Daedalus maintains persistent research memory across Claude Code sessions via ledger/notes.jsonl. Notes are categorized:

Category	Use case
`decision`	Key research decisions and their rationale
`insight`	Learned patterns from experiments
`dead_end`	Approaches that don't work (auto-saved on rejected hypotheses)
`convergence`	Parameter convergence and saturation detections (auto-saved)
`todo`	Next steps and ideas to try
`general`	Uncategorized notes

Memory is integrated at three levels:

Context: get_context includes recent notes in reason/design/full modes
Auto-save: add_reflection automatically saves insights and dead ends
Agent loop: The reasoning step reads notes first to recall previous sessions

Plan Mode

Daedalus supports structured research planning — like Claude Code's plan mode, but for experiments.

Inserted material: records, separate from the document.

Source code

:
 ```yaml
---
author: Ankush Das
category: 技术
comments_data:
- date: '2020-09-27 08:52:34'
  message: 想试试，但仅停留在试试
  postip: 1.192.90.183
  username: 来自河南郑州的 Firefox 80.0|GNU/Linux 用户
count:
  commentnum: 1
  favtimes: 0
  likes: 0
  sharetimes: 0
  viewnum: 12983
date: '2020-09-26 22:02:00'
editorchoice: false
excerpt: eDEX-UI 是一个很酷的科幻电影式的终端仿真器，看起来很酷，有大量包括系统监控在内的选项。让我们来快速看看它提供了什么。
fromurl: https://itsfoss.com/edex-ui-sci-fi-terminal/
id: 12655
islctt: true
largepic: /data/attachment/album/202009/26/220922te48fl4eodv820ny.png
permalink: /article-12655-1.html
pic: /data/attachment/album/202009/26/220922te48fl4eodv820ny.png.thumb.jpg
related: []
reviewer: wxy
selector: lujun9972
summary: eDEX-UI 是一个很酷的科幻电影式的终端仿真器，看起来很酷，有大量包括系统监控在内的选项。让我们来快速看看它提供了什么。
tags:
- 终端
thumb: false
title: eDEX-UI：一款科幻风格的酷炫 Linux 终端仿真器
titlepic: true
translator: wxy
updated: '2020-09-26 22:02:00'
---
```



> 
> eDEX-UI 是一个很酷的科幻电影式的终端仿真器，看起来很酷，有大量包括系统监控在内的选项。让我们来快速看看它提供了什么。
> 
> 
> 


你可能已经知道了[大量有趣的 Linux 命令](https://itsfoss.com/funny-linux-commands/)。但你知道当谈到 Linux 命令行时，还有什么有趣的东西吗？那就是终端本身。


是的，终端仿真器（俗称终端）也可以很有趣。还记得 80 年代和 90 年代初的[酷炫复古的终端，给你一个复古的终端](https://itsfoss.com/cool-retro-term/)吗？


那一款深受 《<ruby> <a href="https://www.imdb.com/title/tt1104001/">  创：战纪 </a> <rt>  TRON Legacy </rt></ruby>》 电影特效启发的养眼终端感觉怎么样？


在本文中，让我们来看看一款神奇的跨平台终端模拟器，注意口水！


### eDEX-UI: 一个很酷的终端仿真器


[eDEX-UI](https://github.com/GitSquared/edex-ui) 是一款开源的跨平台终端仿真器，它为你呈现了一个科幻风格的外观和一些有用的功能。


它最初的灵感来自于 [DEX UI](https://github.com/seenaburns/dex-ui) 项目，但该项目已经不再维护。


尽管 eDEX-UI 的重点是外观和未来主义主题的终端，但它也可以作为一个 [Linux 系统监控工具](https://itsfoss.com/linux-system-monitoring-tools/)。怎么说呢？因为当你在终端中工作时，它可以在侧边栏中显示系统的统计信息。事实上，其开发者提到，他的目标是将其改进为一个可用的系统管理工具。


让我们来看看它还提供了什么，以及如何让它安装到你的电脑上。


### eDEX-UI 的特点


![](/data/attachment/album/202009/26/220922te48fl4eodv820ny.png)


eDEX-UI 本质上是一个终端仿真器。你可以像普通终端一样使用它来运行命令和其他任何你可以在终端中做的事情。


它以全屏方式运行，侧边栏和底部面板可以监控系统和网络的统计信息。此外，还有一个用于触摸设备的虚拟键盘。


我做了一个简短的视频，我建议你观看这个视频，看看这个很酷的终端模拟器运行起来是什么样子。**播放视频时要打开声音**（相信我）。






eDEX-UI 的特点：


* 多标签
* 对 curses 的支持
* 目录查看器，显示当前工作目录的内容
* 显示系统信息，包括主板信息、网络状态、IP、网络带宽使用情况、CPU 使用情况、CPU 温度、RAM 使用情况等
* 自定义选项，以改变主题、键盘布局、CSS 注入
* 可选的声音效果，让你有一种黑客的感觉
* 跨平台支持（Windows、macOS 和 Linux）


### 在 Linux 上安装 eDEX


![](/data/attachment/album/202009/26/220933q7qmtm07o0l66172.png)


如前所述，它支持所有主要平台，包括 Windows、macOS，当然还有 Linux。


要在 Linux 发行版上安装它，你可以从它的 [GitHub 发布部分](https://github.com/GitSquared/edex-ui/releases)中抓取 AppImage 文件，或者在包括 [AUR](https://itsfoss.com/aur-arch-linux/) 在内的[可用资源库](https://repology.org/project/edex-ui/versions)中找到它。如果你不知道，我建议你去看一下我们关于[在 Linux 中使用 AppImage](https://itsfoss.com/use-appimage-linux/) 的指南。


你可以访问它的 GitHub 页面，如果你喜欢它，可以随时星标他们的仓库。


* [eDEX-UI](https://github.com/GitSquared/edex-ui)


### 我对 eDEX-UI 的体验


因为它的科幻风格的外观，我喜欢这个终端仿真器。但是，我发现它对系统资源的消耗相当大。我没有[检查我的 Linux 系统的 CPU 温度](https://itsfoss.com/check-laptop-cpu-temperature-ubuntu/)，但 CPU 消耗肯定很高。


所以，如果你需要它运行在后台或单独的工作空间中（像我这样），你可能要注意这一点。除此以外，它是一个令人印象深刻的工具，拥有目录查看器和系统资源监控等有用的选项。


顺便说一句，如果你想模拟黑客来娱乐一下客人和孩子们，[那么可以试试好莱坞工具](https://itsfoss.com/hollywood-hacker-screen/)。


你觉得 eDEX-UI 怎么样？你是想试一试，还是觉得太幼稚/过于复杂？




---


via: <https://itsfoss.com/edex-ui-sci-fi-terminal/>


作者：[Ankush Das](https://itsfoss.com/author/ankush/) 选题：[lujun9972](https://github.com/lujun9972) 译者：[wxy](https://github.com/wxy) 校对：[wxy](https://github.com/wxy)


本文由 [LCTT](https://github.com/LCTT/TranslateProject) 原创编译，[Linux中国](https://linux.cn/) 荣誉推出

# Agent creates a multi-step plan
daedalus agent plan

# Run the loop following the plan
daedalus agent loop --plan --autonomous -n 5

# View the plan
daedalus plan show

# See what's next
daedalus plan next

Each plan step has:

Description: what to test (one variable)
Rationale: why it matters
Expected outcome: what we predict
Priority: 1 (highest) to 5
Dependencies: which steps must complete first
Status: pending → running → done/failed/skipped
Requires confirmation: override for risky steps (even in autonomous mode)

The autonomous loop follows the plan: picks the next actionable step (highest priority with dependencies met), designs the experiment, runs it, reflects, marks it done, and moves to the next step. If all steps complete, the loop stops. The agent can also add new steps during reflection as results evolve.

Autonomy Modes

Plans support two execution modes:

Mode	Behavior	Use case
`autonomous` (default)	Launches directly — Claude Code chat is already human-in-the-loop	Normal usage via MCP
`supervised`	Adds explicit code-level confirmation gate before each launch	CLI `run_loop` or extra caution

# Create an autonomous plan via MCP
# (Claude Code tool call)
create_plan(
    goal="Find optimal learning rate",
    steps=[...],
    autonomy="autonomous",
    max_experiments=10,
    max_consecutive_failures=2,
)

# Switch mode mid-plan
update_plan(autonomy="autonomous")  # "go overnight"
update_plan(autonomy="supervised")  # "I'm back, let me review"

Auto-Bookkeeping

When experiments are linked to plan steps (via plan_step_id in launch_experiment), Daedalus automatically:

Links the experiment to the plan step on launch
Marks the step as done/failed when the experiment completes
Resets/increments failure counters
Copies reflection notes to the plan step

No manual update_plan_step calls needed for these transitions.

Guardrails

Safety rails prevent runaway execution in autonomous mode:

Guardrail	Default	Effect
`max_experiments`	unlimited	Auto-pause after N total experiments
`max_consecutive_failures`	2	Auto-pause after N failures in a row
Per-step `requires_confirmation`	false	Block launch even in autonomous mode

When a guardrail triggers, the plan is paused (not stopped). Resume with update_plan(paused=false).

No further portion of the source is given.